[[ Provided data open ]]

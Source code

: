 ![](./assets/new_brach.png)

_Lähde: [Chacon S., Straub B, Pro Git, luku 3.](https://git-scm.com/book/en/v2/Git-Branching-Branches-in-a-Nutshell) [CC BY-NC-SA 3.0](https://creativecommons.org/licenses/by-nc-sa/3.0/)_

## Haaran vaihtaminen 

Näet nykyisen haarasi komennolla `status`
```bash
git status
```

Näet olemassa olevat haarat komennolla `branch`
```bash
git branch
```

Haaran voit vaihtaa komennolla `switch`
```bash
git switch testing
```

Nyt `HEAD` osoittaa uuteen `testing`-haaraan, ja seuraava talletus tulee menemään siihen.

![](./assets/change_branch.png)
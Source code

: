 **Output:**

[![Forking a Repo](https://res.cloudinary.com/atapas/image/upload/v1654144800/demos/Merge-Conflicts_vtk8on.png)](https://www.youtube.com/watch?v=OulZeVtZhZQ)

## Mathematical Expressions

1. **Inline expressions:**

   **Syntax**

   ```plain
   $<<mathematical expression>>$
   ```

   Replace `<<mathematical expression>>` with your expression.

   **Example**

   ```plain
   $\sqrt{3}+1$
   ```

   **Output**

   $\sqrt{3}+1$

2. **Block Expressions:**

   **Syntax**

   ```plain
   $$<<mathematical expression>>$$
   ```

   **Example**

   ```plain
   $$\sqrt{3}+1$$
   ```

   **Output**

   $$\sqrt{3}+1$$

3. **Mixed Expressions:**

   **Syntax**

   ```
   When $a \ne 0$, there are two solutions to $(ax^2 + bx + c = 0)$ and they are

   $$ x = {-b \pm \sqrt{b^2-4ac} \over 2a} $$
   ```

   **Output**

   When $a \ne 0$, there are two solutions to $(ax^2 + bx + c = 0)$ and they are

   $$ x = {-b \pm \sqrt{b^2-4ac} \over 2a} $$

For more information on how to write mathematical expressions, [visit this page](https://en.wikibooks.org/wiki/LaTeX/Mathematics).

[[ Provided data closed ]]

_Your objective_
All of the material above should be printed out in full, word for word.

_Result for this task_
Source code

: ![](./assets/new_brach.png)

_Lähde: [Chacon S., Straub B, Pro Git, luku 3.](https://git-scm.com/book/en/v2/Git-Branching-Branches-in-a-Nutshell) [CC BY-NC-SA 3.0](https://creativecommons.org/licenses/by-nc-sa/3.0/)_

## Haaran vaihtaminen 

Näet nykyisen haarasi komennolla `status`
```bash
git status
```

Näet olemassa olevat haarat komennolla `branch`
```bash
git branch
```

Haaran voit vaihtaa komennolla `switch`
```bash
git switch testing
```

Nyt `HEAD` osoittaa uuteen `testing`-haaraan, ja seuraava talletus tulee menemään siihen.

![](./assets/change_branch.png)
Source code

: **Output:**

[![Forking a Repo](https://res.cloudinary.com/atapas/image/upload/v1654144800/demos/Merge-Conflicts_vtk8on.png)](https://www.youtube.com/watch?v=OulZeVtZhZQ)

## Mathematical Expressions

1. **Inline expressions:**

   **Syntax**

   ```plain
   $<<mathematical expression>>$
   ```

   Replace `<<mathematical expression>>` with your expression.

   **Example**

   ```plain
   $\sqrt{3}+1$
   ```

   **Output**

   $\sqrt{3}+1$

2. **Block Expressions:**

   **Syntax**

   ```plain
   $$<<mathematical expression>>$$
   ```

   **Example**

   ```plain
   $$\sqrt{3}+1$$
   ```

   **Output**

   $$\sqrt{3}+1$$

3. **Mixed Expressions:**

   **Syntax**

   ```
   When $a \ne 0$, there are two solutions to $(ax^2 + bx + c = 0)$ and they are

   $$ x = {-b \pm \sqrt{b^2-4ac} \over 2a} $$
   ```

   **Output**

   When $a \ne 0$, there are two solutions to $(ax^2 + bx + c = 0)$ and they are

   $$ x = {-b \pm \sqrt{b^2-4ac} \over 2a} $$

For more information on how to write mathematical expressions, [visit this page](https://en.wikibooks.org/wiki/LaTeX/Mathematics).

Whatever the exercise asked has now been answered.